Benjamin Morris (47:46):
That’s what's so amazing about it, yeah. Broad daylight, yeah.
Rick Jackson (47:49):
Yeah, broad daylight. But yeah, someone just reached out and grabbed her, tried to pull her in. Now, look, Suellen, she put up a fight. I mean, she fought this guy that had her with all her might. She's screaming, she's fighting, and people heard her.
Rick Jackson (48:07):
And what's actually interesting is a couple … there were two nuns on Raleigh Street that heard her. So, I mean, I've never seen a nun in Chapel Hill, but I think that's kind of odd part of the story too, but like two nuns
Benjamin Morris (48:18):
Rare citing.
Rick Jackson (48:20):
Yeah. I mean, I guess they're there, but maybe they're not still. But they came in, everybody came running. But as they came in, no one really ever got a good look at the person that had attacked her.
Rick Jackson (48:34):
But as she's fighting him off, and as this person hears people coming, she's pulling away from him and he pulls out a knife and stabs her and hits her right in the heart. I mean, just like pop — that one blow just hit her right in the heart. And it's a very sad scene.
Rick Jackson (48:55):
She collapses on a bed of periwinkles and she's laying there, she's bleeding out. And one of the nuns comes and kind of cradles her head. She's just holding this young girl. And this young girl looks up at her and she says, “He tried to rape me.

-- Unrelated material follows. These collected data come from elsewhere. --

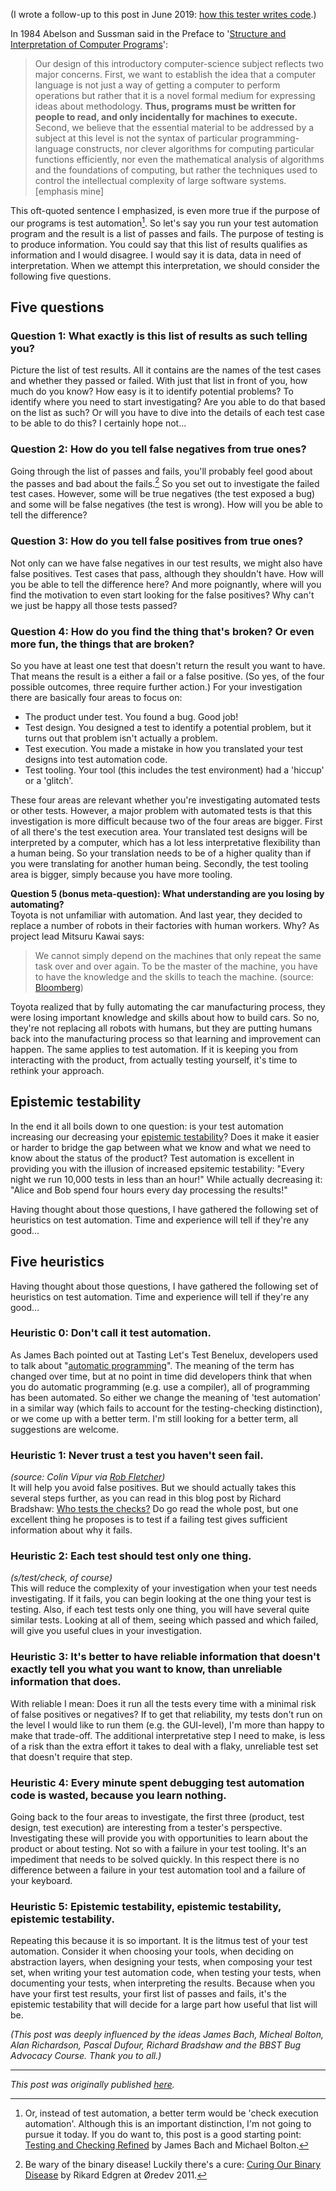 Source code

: <!--
.. title: Test automation - five questions leading to five heuristics
.. slug: test-automation-five-questions-leading-to-five-heuristics
.. date: 2015-03-24 20:53:24 UTC+01:00
.. tags: test automation, testing and checking, programming
.. category: test automation
.. link: 
.. description:
.. type: text
-->

(I wrote a follow-up to this post in June 2019: [how this tester writes code](link://slug/how-this-tester-writes-code).)

In 1984 Abelson and Sussman said in the Preface to '[Structure and Interpretation of Computer Programs](https://mitpress.mit.edu/sicp/)':

> Our design of this introductory computer-science subject reflects two major concerns. First, we want to establish the idea that a computer language is not just a way of getting a computer to perform operations but rather that it is a novel formal medium for expressing ideas about methodology. **Thus, programs must be written for people to read, and only incidentally for machines to execute.** Second, we believe that the essential material to be addressed by a subject at this level is not the syntax of particular programming-language constructs, nor clever algorithms for computing particular functions efficiently, nor even the mathematical analysis of algorithms and the foundations of computing, but rather the techniques used to control the intellectual complexity of large software systems. [emphasis mine]

This oft-quoted sentence I emphasized, is even more true if the purpose of our programs is test automation[^1]. So let's say you run your test automation program and the result is a list of passes and fails.  The purpose of testing is to produce information. You could say that this list of results qualifies as information and I would disagree. I would say it is data, data in need of interpretation. When we attempt this interpretation, we should consider the following five questions.

<!-- TEASER_END -->

## Five questions

### Question 1: What exactly is this list of results as such telling you?
Picture the list of test results. All it contains are the names of the test cases and whether they passed or failed. With just that list in front of you, how much do you know? How easy is it to identify potential problems? To identify where you need to start investigating? Are you able to do that based on the list as such? Or will you have to dive into the details of each test case to be able to do this? I certainly hope not...

### Question 2: How do you tell false negatives from true ones?
Going through the list of passes and fails, you'll probably feel good about the passes and bad about the fails.[^2] So you set out to investigate the failed test cases. However, some will be true negatives (the test exposed a bug) and some will be false negatives (the test is wrong). How will you be able to tell the difference?

### Question 3: How do you tell false positives from true ones?
Not only can we have false negatives in our test results, we might also have false positives. Test cases that pass, although they shouldn't have. How will you be able to tell the difference here? And more poignantly, where will you find the motivation to even start looking for the false positives? Why can't we just be happy all those tests passed?

### Question 4: How do you find the thing that's broken? Or even more fun, the things that are broken?
So you have at least one test that doesn't return the result you want to have. That means the result is a either a fail or a false positive. (So yes, of the four possible outcomes, three require further action.) For your investigation there are basically four areas to focus on:

- The product under test. You found a bug. Good job!
- Test design. You designed a test to identify a potential problem, but it turns out that problem isn't actually a problem.
- Test execution. You made a mistake in how you translated your test designs into test automation code.
- Test tooling. Your tool (this includes the test environment) had a 'hiccup' or a 'glitch'.

These four areas are relevant whether you're investigating automated tests or other tests. However, a major problem with automated tests is that this investigation is more difficult because two of the four areas are bigger. First of all there's the test execution area. Your translated test designs will be interpreted by a computer, which has a lot less interpretative flexibility than a human being. So your translation needs to be of a higher quality than if you were translating for another human being. Secondly, the test tooling area is bigger, simply because you have more tooling.

**Question 5 (bonus meta-question): What understanding are you losing by automating?**  
Toyota is not unfamiliar with automation. And last year, they decided to replace a number of robots in their factories with human workers. Why? As project lead Mitsuru Kawai says:

> We cannot simply depend on the machines that only repeat the same task over and over again. To be the master of the machine, you have to have the knowledge and the skills to teach the machine. (source: [Bloomberg](http://www.bloomberg.com/news/articles/2014-04-06/humans-replacing-robots-herald-toyota-s-vision-of-future))

Toyota realized that by fully automating the car manufacturing process, they were losing important knowledge and skills about how to build cars. So no, they're not replacing all robots with humans, but they are putting humans back into the manufacturing process so that learning and improvement can happen. The same applies to test automation. If it is keeping you from interacting with the product, from actually testing yourself, it's time to rethink your approach.

## Epistemic testability
In the end it all boils down to one question: is your test automation increasing our decreasing your [epistemic testability](http://www.satisfice.com/tools/testable.pdf)? Does it make it easier or harder to bridge the gap between what we know and what we need to know about the status of the product? Test automation is excellent in providing you with the illusion of increased epsitemic testability: "Every night we run 10,000 tests in less than an hour!" While actually decreasing it: "Alice and Bob spend four hours every day processing the results!"

Having thought about those questions, I have gathered the following set of heuristics on test automation. Time and experience will tell if they're any good...

## Five heuristics
Having thought about those questions, I have gathered the following set of heuristics on test automation. Time and experience will tell if they're any good…

### Heuristic 0: Don't call it test automation.
As James Bach pointed out at Tasting Let's Test Benelux, developers used to talk about "[automatic programming](http://en.wikipedia.org/wiki/Automatic_programming)". The meaning of the term has changed over time, but at no point in time did developers think that when you do automatic programming (e.g. use a compiler), all of programming has been automated. So either we change the meaning of 'test automation' in a similar way (which fails to account for the testing-checking distinction), or we come up with a better term. I'm still looking for a better term, all suggestions are welcome.

### Heuristic 1: Never trust a test you haven't seen fail.  
*(source: Colin Vipur via [Rob Fletcher](https://github.com/robfletcher/idiomatic-spock/blob/master/README.md))*  
It will help you avoid false positives. But we should actually takes this several steps further, as you can read in this blog post by Richard Bradshaw: [Who tests the checks?](http://www.thefriendlytester.co.uk/2014/03/who-tests-checks.html) Do go read the whole post, but one excellent thing he proposes is to test if a failing test gives sufficient information about why it fails.

### Heuristic 2: Each test should test only one thing.
*(s/test/check, of course)*  
This will reduce the complexity of your investigation when your test needs investigating. If it fails, you can begin looking at the one thing your test is testing. Also, if each test tests only one thing, you will have several quite similar tests. Looking at all of them, seeing which passed and which failed, will give you useful clues in your investigation.

### Heuristic 3: It's better to have reliable information that doesn't exactly tell you what you want to know, than unreliable information that does.
With reliable I mean: Does it run all the tests every time with a minimal risk of false positives or negatives? If to get that reliability, my tests don't run on the level I would like to run them (e.g. the GUI-level), I'm more than happy to make that trade-off. The additional interpretative step I need to make, is less of a risk than the extra effort it takes to deal with a flaky, unreliable test set that doesn't require that step.

### Heuristic 4: Every minute spent debugging test automation code is wasted, because you learn nothing.
Going back to the four areas to investigate, the first three (product, test design, test execution) are interesting from a tester's perspective. Investigating these will provide you with opportunities to learn about the product or about testing. Not so with a failure in your test tooling. It's an impediment that needs to be solved quickly. In this respect there is no difference between a failure in your test automation tool and a failure of your keyboard.

### Heuristic 5: Epistemic testability, epistemic testability, epistemic testability.
Repeating this because it is so important. It is the litmus test of your test automation. Consider it when choosing your tools, when deciding on abstraction layers, when designing your tests, when composing your test set, when writing your test automation code, when testing your tests, when documenting your tests, when interpreting the results. Because when you have your first test results, your first list of passes and fails, it's the epistemic testability that will decide for a large part how useful that list will be.

*(This post was deeply influenced by the ideas James Bach, Micheal Bolton, Alan Richardson, Pascal Dufour, Richard Bradshaw and the BBST Bug Advocacy Course. Thank you to all.)*

---

*This post was originally published [here](https://testingcurve.wordpress.com/2015/03/24/test-automation-five-questions-leading-to-five-heuristics/).*

[^1]: Or, instead of test automation, a better term would be 'check execution automation'. Although this is an important distinction, I'm not going to pursue it today. If you do want to, this post is a good starting point: [Testing and Checking Refined](http://www.satisfice.com/blog/archives/856) by James Bach and Michael Bolton.

[^2]: Be wary of the binary disease! Luckily there's a cure: [Curing Our Binary Disease](https://vimeo.com/41977011) by Rikard Edgren at Øredev 2011.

I think I'm going to faint.”
Rick Jackson (49:10):
And she did. Oh, well, she didn't faint, but she closed her eyes. And that's the last time Suellen Evans opened her eyes. Like she was gone right there.
Rick Jackson (49:21):
It was too late for her, she passed away, unfortunately. But people really got behind finding who did this. The police came and they snatch up a couple people nearby, but questioning them, nobody's really linked.
Rick Jackson (49:36):
I think they ended up questioning like over 200 people, over I think 250 leads. They file a 116 suspects, go over the country. 500 students come out like canvas the place looking for clues, they raise money. But just never … I mean, like you said, it's just totally an unsolved case.
Rick Jackson (49:59):
There's probably a box somewhere that has the information in it that could probably lead you to have a pretty good idea of who did it. But they were just never able to bring any charges on this.
Benjamin Morris (50:14):
Yeah. Was there ever … the whole thing is just awful all around. I think about those nuns and I think not all heroes wear capes. I mean, just how grateful we can be that they were there, at least to minister to her in her last moments. I mean, that's one small silver lining in all of these dark clouds.
Benjamin Morris (50:35):
But I wanted to ask you, was there ever any kind of marker or memorial stone? Or was there ever anything sort of placed to commemorate Suellen's life at the spot where she died?
Rick Jackson (50:48):
No, I don't think there's … I mean, nothing that I've seen that was there. Man, you feel like there should be something in a place like that. I mean, that would fit right into the arboretum there and she definitely would deserve something like that.
Rick Jackson (51:02):
Now, that being said, it's very possible people put markers in different ways. It's very possible in 1968, someone went and gathered around, they planted a special tree or something in her honor that's just been kind of lost to history. But as far as like something with her name on, a stone, I've never seen anything like that.
Benjamin Morris (51:23):
Yeah. Well, we are grateful to you, Rick, for the way that you honor her memory in such a respectful and sensitive way. It's a sad case, but I thought that you handled it with a great amount of grace and dignity afforded to her.
Benjamin Morris (51:40):
And you never know what kind of things might pop up down the road or a deathbed confession or piece of evidence or it is just sometimes these cases sleep for decades until they awaken and you never know. You never know.
Rick Jackson (51:53):
Yeah, absolutely. I know I spoke to a police investigator about a case one time and he told me, he said, “I know exactly who killed this little girl who I was looking into for a case.” He said, “But knowing and proving are two different things.” And he said, “I've had to ride around for 20 years and pass this guy on the road or see him at the grocery store.”
Rick Jackson (52:22):
So, like I said, it's very possible that well, someone knows exactly who did this because somebody was who did it. But it's very possible that the police could have known. But because it is a cold case, I mean, this is a case that pops up every once in a while.
Rick Jackson (52:37):
I mean, this is still a case probably out of all the cases in the book, this is the one that'll resurface at times that the police are looking back into it. Or that someone's picked up this cold case to try to solve it.
Rick Jackson (52:49):
So, hopefully, they do, because there's someone out there that needs to know to have some closure on this. There's people that knew this young girl and loved her personally. And I would love to see something happen. Some information come out on this.
Benjamin Morris (53:04):
Yeah. Well, I can't think of a better place to end this week than on a note of hope like that. So, we sure do appreciate that.